Doctor: “Okay Lucy, I know this hasn’t been easy, but you’re doing brilliantly. Do you feel ready to try now?”

Lucy: “Okay.”

Partner: “What happens if it’s too painful for Lucy?”

Midwife: “You’re worried she might not cope. She has the pain relief now, and Lucy is stronger than you think. But if it feels like too much, she can say so, and we’ll pause if possible. Does that sound okay to you too, doctor?”

Doctor: “Yes. Lucy, just shout if it feels too much and we’ll pause if we can. Now, I’m going to ask you not to push while I get into position. Well done, that’s brilliant. Do you feel able to give a little push now?”

Lucy: “I’m scared.”

Midwife: “We’re all here for you. Look into Tom’s eyes and focus on him being here with you. Lovely. Can you take a few relaxing breaths before we try again… brilliant.”

Doctor: “Okay Lucy, can you give a gentle push? I’m working with you… wonderful. I can feel your baby moving down…”

(The baby is born. The midwife and doctor check in with Lucy and Tom, telling them how well they did.)

After the baby is birthed, the midwife and Dr check in with Lucy and Tom and tell them how well they did.

Lucy doesn’t experience a postnatal haemorrhage, probably because she and the doctor worked together, rather than Lucy fighting against the pain.

When we look at both scenarios, the second is all about assuming that the parents will be traumatised from the experience unless they are held, supported, empowered and well informed. It fulfils the oath of “do no harm”.

Clearly, this is a fictional situation. But by changing the tone of the room to be inclusive, respectful of consent, and non-coercive, you can build trust and confidence. And how long does this take? Merely seconds longer than if you were just talking to the medical team.

I’ll leave you with an image that illustrates this beautifully. I’m sure all of us at some point have watched a David Attenborough film of a doe birthing its fawn. Do you remember when the lion spots her, she freezes, the fawn’s head and front legs already birthed? In that moment, the birth stops. She has no choice but to run. Weaving and turning through trees and shrubs, she outruns the lion. Once safe, she shakes off the cortisol, finds a hidden spot, and goes on to birth her fawn.

Now, the physiology is different for humans, but the primal need for safety is no different. When a mother doesn’t feel safe, everything stops. It’s labelled “failure to progress” but in reality it’s “failure to ensure she feels safe” and then failure to wait. It’s simple: sphincter muscles are shy. If someone barges into the loo while you are using it, everything stops as your amygdala reacts. But once you relax, things start working again.

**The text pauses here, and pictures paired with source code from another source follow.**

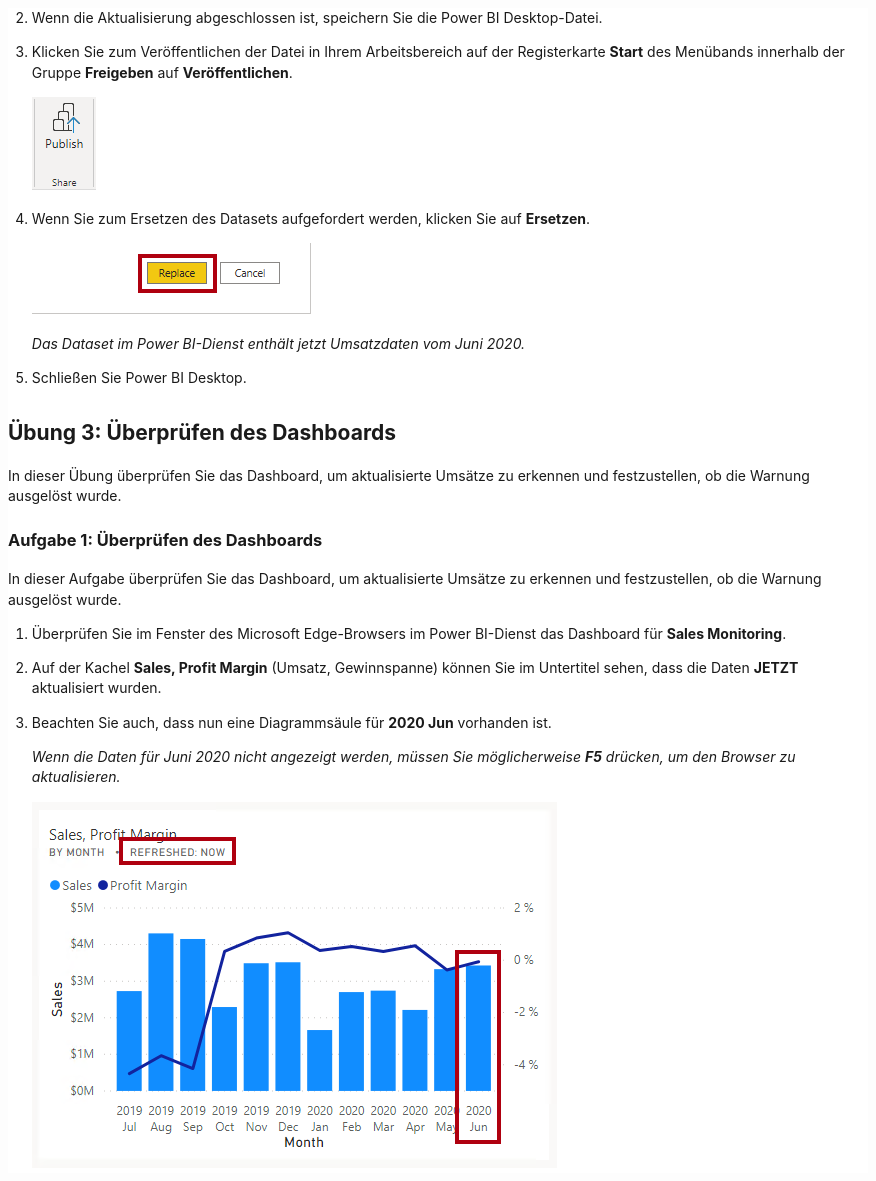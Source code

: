 2. Wenn die Aktualisierung abgeschlossen ist, speichern Sie die Power BI Desktop-Datei.

3. Klicken Sie zum Veröffentlichen der Datei in Ihrem Arbeitsbereich auf der Registerkarte **Start** des Menübands innerhalb der Gruppe **Freigeben** auf **Veröffentlichen**.

    ![Bild 59](Linked_image_Files/09-create-power-bi-dashboard_image48.png)

4. Wenn Sie zum Ersetzen des Datasets aufgefordert werden, klicken Sie auf **Ersetzen**.

    ![Bild 31](Linked_image_Files/09-create-power-bi-dashboard_image49.png)

    *Das Dataset im Power BI-Dienst enthält jetzt Umsatzdaten vom Juni 2020.*

5. Schließen Sie Power BI Desktop.

## <a name="exercise-3-review-the-dashboard"></a>**Übung 3: Überprüfen des Dashboards**

In dieser Übung überprüfen Sie das Dashboard, um aktualisierte Umsätze zu erkennen und festzustellen, ob die Warnung ausgelöst wurde.

### <a name="task-1-review-the-dashboard"></a>**Aufgabe 1: Überprüfen des Dashboards**

In dieser Aufgabe überprüfen Sie das Dashboard, um aktualisierte Umsätze zu erkennen und festzustellen, ob die Warnung ausgelöst wurde.

1. Überprüfen Sie im Fenster des Microsoft Edge-Browsers im Power BI-Dienst das Dashboard für **Sales Monitoring**.

2. Auf der Kachel **Sales, Profit Margin** (Umsatz, Gewinnspanne) können Sie im Untertitel sehen, dass die Daten **JETZT** aktualisiert wurden.

3. Beachten Sie auch, dass nun eine Diagrammsäule für **2020 Jun** vorhanden ist.

    *Wenn die Daten für Juni 2020 nicht angezeigt werden, müssen Sie möglicherweise **F5** drücken, um den Browser zu aktualisieren.*

    ![Bild 33](Linked_image_Files/09-create-power-bi-dashboard_image50.png)
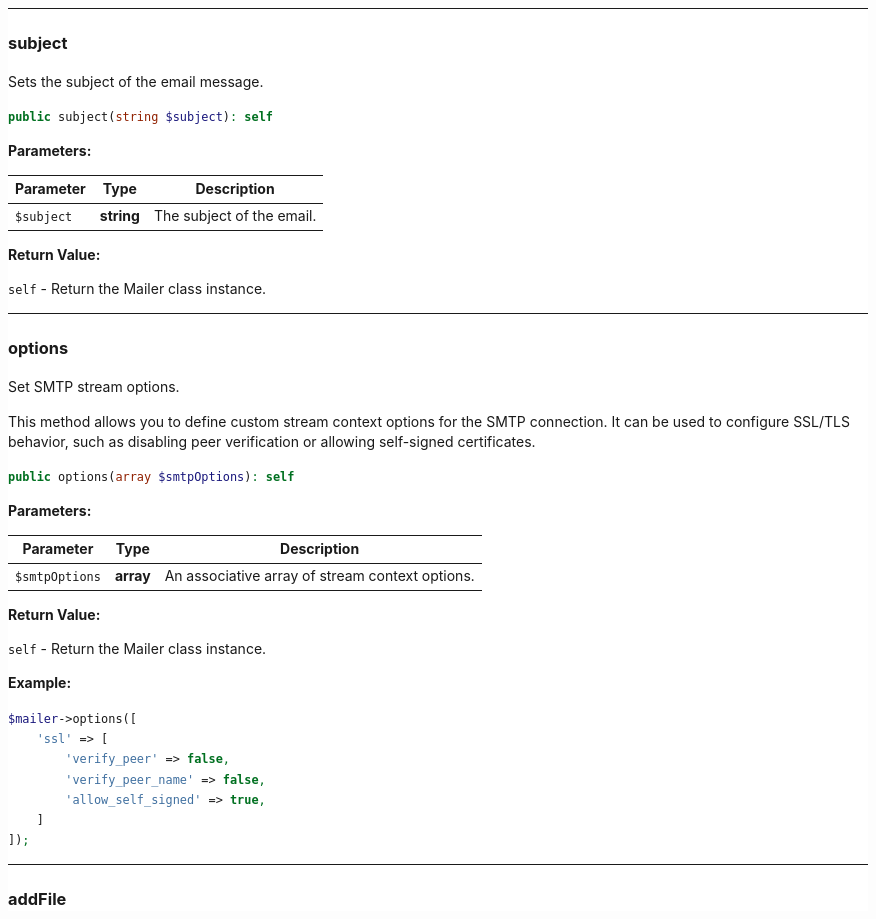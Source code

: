 ***

### subject

Sets the subject of the email message.

```php
public subject(string $subject): self
```

**Parameters:**

| Parameter | Type | Description |
|-----------|------|-------------|
| `$subject` | **string** | The subject of the email. |

**Return Value:**

`self` - Return the Mailer class instance.

***

### options

Set SMTP stream options.

This method allows you to define custom stream context options for the SMTP connection. It can be used to configure SSL/TLS behavior, such as disabling peer verification or allowing self-signed certificates.

```php
public options(array $smtpOptions): self 
```

**Parameters:**

| Parameter | Type | Description |
|-----------|------|-------------|
| `$smtpOptions` | **array** | An associative array of stream context options. |

**Return Value:**

`self` - Return the Mailer class instance.

**Example:**
```php
$mailer->options([
    'ssl' => [
        'verify_peer' => false,
        'verify_peer_name' => false,
        'allow_self_signed' => true,
    ]
]);
```

***

### addFile
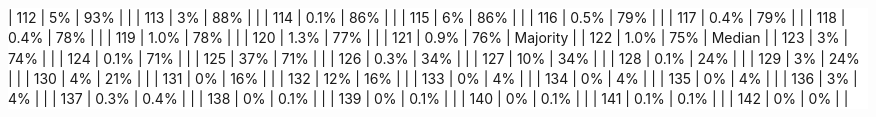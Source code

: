 | 112 | 5% | 93% |  |
| 113 | 3% | 88% |  |
| 114 | 0.1% | 86% |  |
| 115 | 6% | 86% |  |
| 116 | 0.5% | 79% |  |
| 117 | 0.4% | 79% |  |
| 118 | 0.4% | 78% |  |
| 119 | 1.0% | 78% |  |
| 120 | 1.3% | 77% |  |
| 121 | 0.9% | 76% | Majority |
| 122 | 1.0% | 75% | Median |
| 123 | 3% | 74% |  |
| 124 | 0.1% | 71% |  |
| 125 | 37% | 71% |  |
| 126 | 0.3% | 34% |  |
| 127 | 10% | 34% |  |
| 128 | 0.1% | 24% |  |
| 129 | 3% | 24% |  |
| 130 | 4% | 21% |  |
| 131 | 0% | 16% |  |
| 132 | 12% | 16% |  |
| 133 | 0% | 4% |  |
| 134 | 0% | 4% |  |
| 135 | 0% | 4% |  |
| 136 | 3% | 4% |  |
| 137 | 0.3% | 0.4% |  |
| 138 | 0% | 0.1% |  |
| 139 | 0% | 0.1% |  |
| 140 | 0% | 0.1% |  |
| 141 | 0.1% | 0.1% |  |
| 142 | 0% | 0% |  |
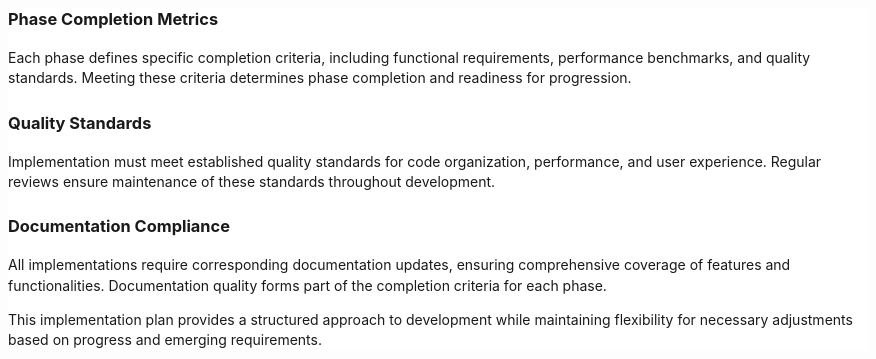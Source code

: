 ### Phase Completion Metrics
Each phase defines specific completion criteria, including functional requirements, performance benchmarks, and quality standards. Meeting these criteria determines phase completion and readiness for progression.

### Quality Standards
Implementation must meet established quality standards for code organization, performance, and user experience. Regular reviews ensure maintenance of these standards throughout development.

### Documentation Compliance
All implementations require corresponding documentation updates, ensuring comprehensive coverage of features and functionalities. Documentation quality forms part of the completion criteria for each phase.

This implementation plan provides a structured approach to development while maintaining flexibility for necessary adjustments based on progress and emerging requirements.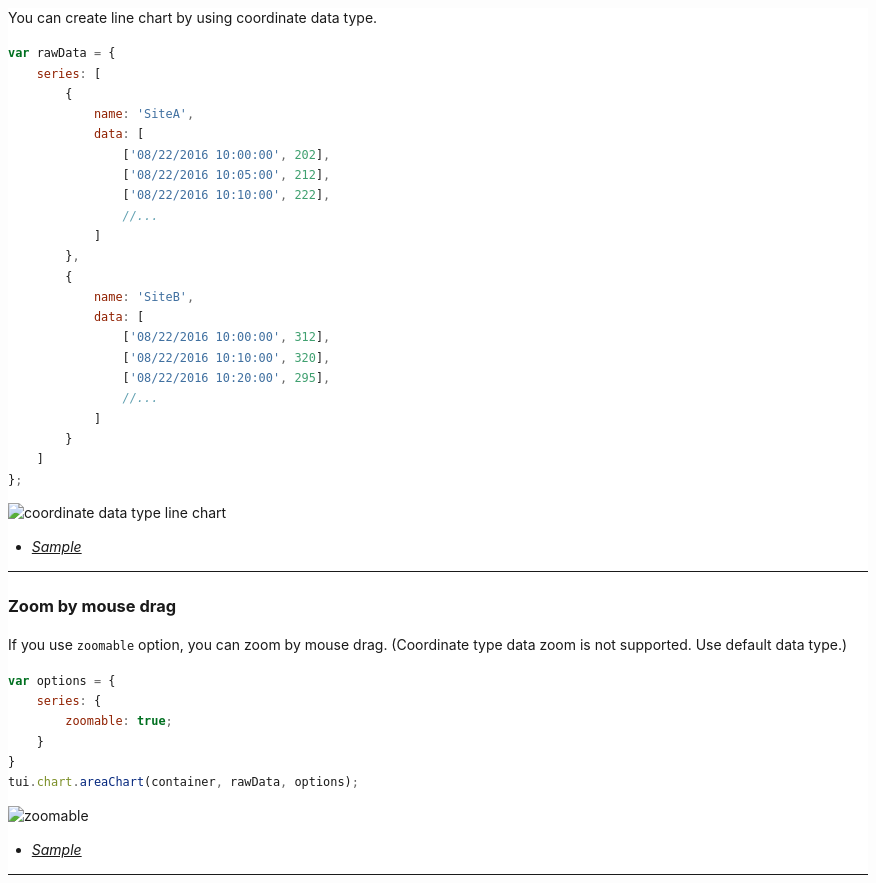 You can create line chart by using coordinate data type.

```javascript
var rawData = {
    series: [
        {
            name: 'SiteA',
            data: [
                ['08/22/2016 10:00:00', 202],
                ['08/22/2016 10:05:00', 212],
                ['08/22/2016 10:10:00', 222],
                //...
            ]
        },
        {
            name: 'SiteB',
            data: [
                ['08/22/2016 10:00:00', 312],
                ['08/22/2016 10:10:00', 320],
                ['08/22/2016 10:20:00', 295],
                //...
            ]
        }
    ]
};
```
![coordinate data type line chart](https://github.nhnent.com/storage/user/429/files/95bfd7e6-6b66-11e6-96a6-fe642b96b39a)

* _[Sample](https://nhn.github.io/tui.chart/latest/tutorial-example03-03-line-chart-coordinate-data)_

***

### Zoom by mouse drag

If you use `zoomable` option, you can zoom by mouse drag. (Coordinate type data zoom is not supported. Use default data type.)

```javascript
var options = {
    series: {
        zoomable: true;
    }
}
tui.chart.areaChart(container, rawData, options);
```

![zoomable](https://user-images.githubusercontent.com/35218826/36794307-55e872ba-1ce3-11e8-9ac0-600cd97c9aba.gif)

* _[Sample](https://nhn.github.io/tui.chart/latest/tutorial-example04-04-area-chart-auto-tick-zoomable)_

***
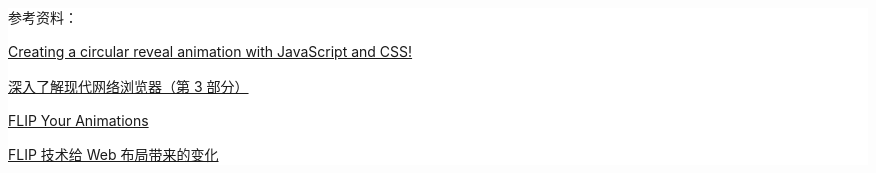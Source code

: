 参考资料：

[Creating a circular reveal animation with JavaScript and CSS!](https://www.youtube.com/watch?v=YdvQPkJd0gc)

[深入了解现代网络浏览器（第 3 部分）](https://developer.chrome.com/blog/inside-browser-part3?hl=zh-cn#paint)

[FLIP Your Animations](https://aerotwist.com/blog/flip-your-animations/)

[FLIP 技术给 Web 布局带来的变化](https://fedev.cn/javascript/animating-layouts-with-the-flip-technique.html)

The journey of childbirth is a profound and vulnerable experience. This blog has been an invitation to the medical community, particularly doctors, to consider how their role in a birthing environment can be a source of either trauma or empowerment. By recognising the expertise of midwives in physiological birth, and understanding the primal need for a birthing person to feel safe, doctors can significantly impact the emotional and mental well-being of new families.

This proposed shift isn’t about diminishing the vital role of doctors in emergencies. It is about a subtle yet powerful change in approach, one that prioritises collaboration, communication and emotional awareness. When doctors and midwives work together, respecting each other’s unique skills, and when the birthing parents are treated as active participants rather than passive patients, the likely outcome is not only a physically healthy mother and baby but an emotionally resilient family.

This change in practice, a commitment to the principle of “do no harm” in its broadest sense, has the power not only to save lives but to truly transform the birthing experience for the better.